**Recorded data**
▽

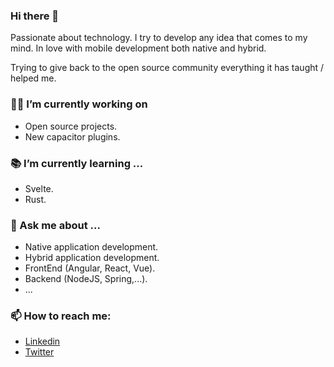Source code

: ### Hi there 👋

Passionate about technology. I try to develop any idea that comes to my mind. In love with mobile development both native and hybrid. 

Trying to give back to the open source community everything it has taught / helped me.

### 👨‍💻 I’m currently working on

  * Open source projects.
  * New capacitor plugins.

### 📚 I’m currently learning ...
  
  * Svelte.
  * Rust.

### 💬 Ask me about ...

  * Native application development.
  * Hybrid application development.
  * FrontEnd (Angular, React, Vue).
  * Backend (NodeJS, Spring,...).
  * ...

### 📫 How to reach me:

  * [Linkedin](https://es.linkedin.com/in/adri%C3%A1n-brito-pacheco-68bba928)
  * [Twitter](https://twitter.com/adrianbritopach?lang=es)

△
▽

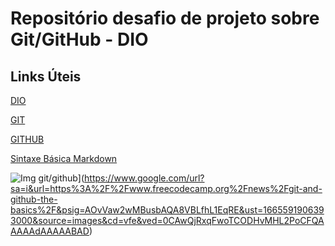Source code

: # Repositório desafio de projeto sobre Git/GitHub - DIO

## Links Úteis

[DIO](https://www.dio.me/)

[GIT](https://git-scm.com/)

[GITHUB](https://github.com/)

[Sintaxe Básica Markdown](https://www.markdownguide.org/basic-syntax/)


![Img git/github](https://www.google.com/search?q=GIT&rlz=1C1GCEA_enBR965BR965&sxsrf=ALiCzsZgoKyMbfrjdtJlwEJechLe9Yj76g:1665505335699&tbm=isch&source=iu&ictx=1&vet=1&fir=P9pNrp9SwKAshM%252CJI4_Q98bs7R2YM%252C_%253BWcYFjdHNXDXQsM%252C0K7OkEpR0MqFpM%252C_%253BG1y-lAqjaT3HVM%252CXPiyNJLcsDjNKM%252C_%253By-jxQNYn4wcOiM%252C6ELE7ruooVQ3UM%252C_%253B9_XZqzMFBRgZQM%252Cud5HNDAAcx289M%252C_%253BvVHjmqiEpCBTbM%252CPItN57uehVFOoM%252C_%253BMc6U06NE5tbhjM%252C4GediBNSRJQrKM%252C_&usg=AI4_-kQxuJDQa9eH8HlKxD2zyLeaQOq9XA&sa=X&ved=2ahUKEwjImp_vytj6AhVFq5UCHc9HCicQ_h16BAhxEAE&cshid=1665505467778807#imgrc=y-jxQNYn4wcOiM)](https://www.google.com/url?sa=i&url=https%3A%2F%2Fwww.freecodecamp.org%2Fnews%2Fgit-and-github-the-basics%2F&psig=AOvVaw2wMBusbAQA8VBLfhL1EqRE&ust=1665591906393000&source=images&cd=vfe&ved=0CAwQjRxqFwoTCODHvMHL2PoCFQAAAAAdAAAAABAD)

△
▽

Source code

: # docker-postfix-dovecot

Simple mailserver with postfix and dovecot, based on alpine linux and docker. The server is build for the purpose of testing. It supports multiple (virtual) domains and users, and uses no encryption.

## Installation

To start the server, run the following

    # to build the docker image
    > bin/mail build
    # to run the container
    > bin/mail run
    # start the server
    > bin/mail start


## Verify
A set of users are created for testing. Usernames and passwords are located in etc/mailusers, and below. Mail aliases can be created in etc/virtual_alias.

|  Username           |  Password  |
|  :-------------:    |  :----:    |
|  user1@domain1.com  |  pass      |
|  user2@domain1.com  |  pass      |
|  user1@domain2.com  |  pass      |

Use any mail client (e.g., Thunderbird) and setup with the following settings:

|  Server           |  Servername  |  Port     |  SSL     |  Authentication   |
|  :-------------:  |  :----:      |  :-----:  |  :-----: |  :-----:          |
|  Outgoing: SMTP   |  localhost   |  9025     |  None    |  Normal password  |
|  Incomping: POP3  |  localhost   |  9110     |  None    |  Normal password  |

△

**What this task involves**
Pick every line of the data that includes the string "postfix".

**Exercise output**
: # docker-postfix-dovecot
Simple mailserver with postfix and dovecot, based on alpine linux and docker. The server is build for the purpose of testing. It supports multiple (virtual) domains and users, and uses no encryption.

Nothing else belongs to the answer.